What was unclear? The Nazis were right-wing socialists. They rejected the market as the fundamental basis for the organization of society. They deficit-spent Germany to full employment and attempted to subsume worker-employer disputes into a larger social framework of a nation organized entirely for war.


This is expressly un-socialist.

Also, you seem to have overlooked the primary and central ideas of racial purity and supremacy in Nazism, which are also completely un-socialist.

Simply put, Nazism only shares superficial characteristics with socialism.


It is not expressly un-socialist. Un-socialist would have been balancing the budget and expecting the Depression to resolve itself through workers taking pay cuts.

Socialism means the subordination of market imperatives to some other logic. That logic in turn can be liberal or illiberal, right-wing or left-wing, militaristic or pacifistic.

In my view both the Soviet Union and Nazi Germany are examples of illiberal, right-wing, militaristic socialism.


Nope, that is not what socialism is. That simply describes almost every system that is not capitalist.

On the contrary, it's exactly what socialism is. It doesn't describe an abstract "system" but stuff that people actually experience in the real world. Collective bargaining is socialism. Social security is socialism. Labor standards and minimum wages are socialism.
"Socialism" is simply used to describe those policies, institutions, organizations, etc. which act to limit the raw effect of the market on society. Crucially, this means that the market must already have been unleashed on society - "socialism" cannot be used to describe precapitalist social formations like feudalism.
This complicated definition of socialism is necessary not only as a purely intellectual matter - we need it to make sense of things, because other definitions of socialism aren't as useful - but as a political matter as well. It identifies socialism in tangible things that people interact with on a daily basis and understand intuitively, rather than making it something abstract and remote.
It also has the benefit of being consistent with how most thinking people see capitalism - as something which emerged over time, without any self-appointed revolutionaries self-consciously bringing it about.

So any group that runs social programs is socialist? So is the US Army, then.

...the armed forces are socialist too. Good observation.

Timsup2nothin said:
It even describes most capitalist systems. Other than in a pure free market capitalism, in which market imperatives are allowed to spawn monopolization freely while hoping that somehow the market will resolve the problems that result all by itself, there is always going to be intervention of some sort.

You seem to be thinking in terms of total systems and binary conditions. In reality (as opposed to theory) socialism and capitalism coexist: it couldn't possibly be any other way.

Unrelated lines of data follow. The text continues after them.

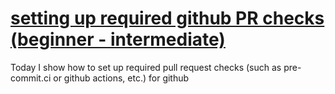 # [setting up required github PR checks (beginner - intermediate)](https://youtu.be/LGY1jPUso5I)

Today I show how to set up required pull request checks (such as pre-commit.ci or github actions, etc.) for github
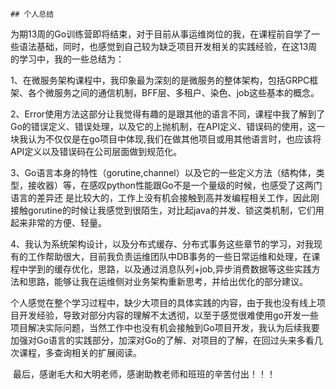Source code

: 
	## 个人总结	

​	为期13周的Go训练营即将结束，对于目前从事运维岗位的我，在课程前自学了一些语法基础，同时，也感觉到自己较为缺乏项目开发相关的实践经验，在这13周的学习中，我的一些总结为：

​	1、在微服务架构课程中，我印象最为深刻的是微服务的整体架构，包括GRPC框架、各个微服务之间的通信机制，BFF层、多租户、染色、job这些基本的概念。

​	2、Error使用方法这部分让我觉得有趣的是跟其他的语言不同，课程中我了解到了Go的错误定义、错误处理，以及它的上抛机制，在API定义、错误码的使用，这一块我认为不仅仅是在go项目中体现,我们在做其他项目或用其他语言时，也应该将API定义以及错误码在公司层面做到规范化。

​	3、Go语言本身的特性（gorutine,channel）以及它的一些定义方法（结构体，类型，接收器）等，在感叹python性能跟Go不是一个量级的时候，也感受了这两门语言的差异还 是比较大的，工作上没有机会接触到高并发编程相关工作，因此刚接触gorutine的时候让我感觉到很陌生，对比起java的并发、锁这类机制，它们用起来非常的方便、轻量。

​	4、我认为系统架构设计，以及分布式缓存、分布式事务这些章节的学习，对我现有的工作帮助很大，目前我负责运维团队中DB事务的一些日常运维和处理，在课程中学到的缓存优化，思路，以及通过消息队列+job,异步消费数据等这些实践方法和思路，能够让我在运维侧对业务架构重新思考，并给出优化的部分建议。

​	个人感觉在整个学习过程中，缺少大项目的具体实践的内容，由于我也没有线上项目开发经验，导致对部分内容的理解不太透彻，以至于感觉很难使用go开发一些项目解决实际问题，当然工作中也没有机会接触到Go项目开发，我认为后续我要加强对Go语言的实践部分，加深对Go的了解、对项目的了解，在回过头来多看几次课程，多查询相关的扩展阅读。

​	最后，感谢毛大和大明老师，感谢助教老师和班班的辛苦付出！！！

I would conclude on the Nazi question by saying that I think aelf and J each are attempting to make claims about the Nazis for political reasons. Aelf can't bear the thought that the Nazis might reflect on something (socialism) he's presumably invested in, while J simply thinks "socialism bad, Nazis bad, tar socialists with Nazi brush".

My argument is a bit different. I used to have the same position here as aelf - and I would vehemently deny that the Nazis were socialists every time the topic came up - but my understanding of socialism changed, and I was forced to eventually admit the Nazis are indeed socialists. They're odious socialists, but socialists nonetheless.

I think I would be remiss if I didn't explain that my views derive from the ideas of James Livingston. An essay by him on the subject for those interested:

http://reallibertarianism.com/left-libertarianism-pages/how-the-left-has-won/

This essay upends many conventional assumptions - too many to summarize it simply. I tried to pick some excerpts to quote here in the thread, but I think it works better if you just read the whole thing.
 
You seem to be thinking in terms of total systems and binary conditions. In reality (as opposed to theory) socialism and capitalism coexist: it couldn't possibly be any other way.

Valid, though they actually coexist just as much in theory as they do in practice.

Ultimately there is a socialist/capitalist dichotomy in describing the system as a whole. There is a threshold where the economy as a whole is deemed "more socialist than not" as opposed to "more capitalist than not" so that the people who want a neat, one word label can use one or the other. While it would certainly be more accurate to always refer to "more capitalist" or "more socialist" looking for precision in discussions of economics is a fool's errand. I'd be impressed if we could just get rid of some of the GLARINGLY FALSE concepts that come up in literally every conversation a layman has on the subject.
 
Socialism means never having to say you're sorry.
 
I changed my mind, I think I can post this excerpt and have it make sense (it also explains the stakes of the topic here):

But why is that simple historical fact important, or even interesting? Who cares whether or where socialism actually exists anymore? Or rather, what is the point of caring? A famous political philosopher put the question to me this way: “Why is socialism the name of our desire?

In the American intellectual context, the answers are always framed by Sombart’s question: the name of our desire is the unobtainable. To say you’re a socialist is to place yourself at the margin, beyond the pale, on the run, off the reservation, or at sea: you’re a mariner, a renegade, a castaway, you march to a different drummer, you’re above all a dissenter from the political mainstream. You know that in these United States, socialism is a foreign import, branded as such by politicians and social scientists alike, and you want – no, you really need – to come from that world elsewhere. Europe will do but France would be better. The danger on the rocks has surely passed; still you remain tied to the mast.

You want – no, you really need – to believe that socialism can’t ever happen here, because that would mean heaven and earth had somehow intersected, that the revolution of the saints had been televised but you missed it. You have to believe that your political purpose is something like a sacred vow that exempts you from the corruptions of this world. Your dissent keeps you clean. But that cleanliness, next to godliness, makes you a holy fool who must abstain from the real world.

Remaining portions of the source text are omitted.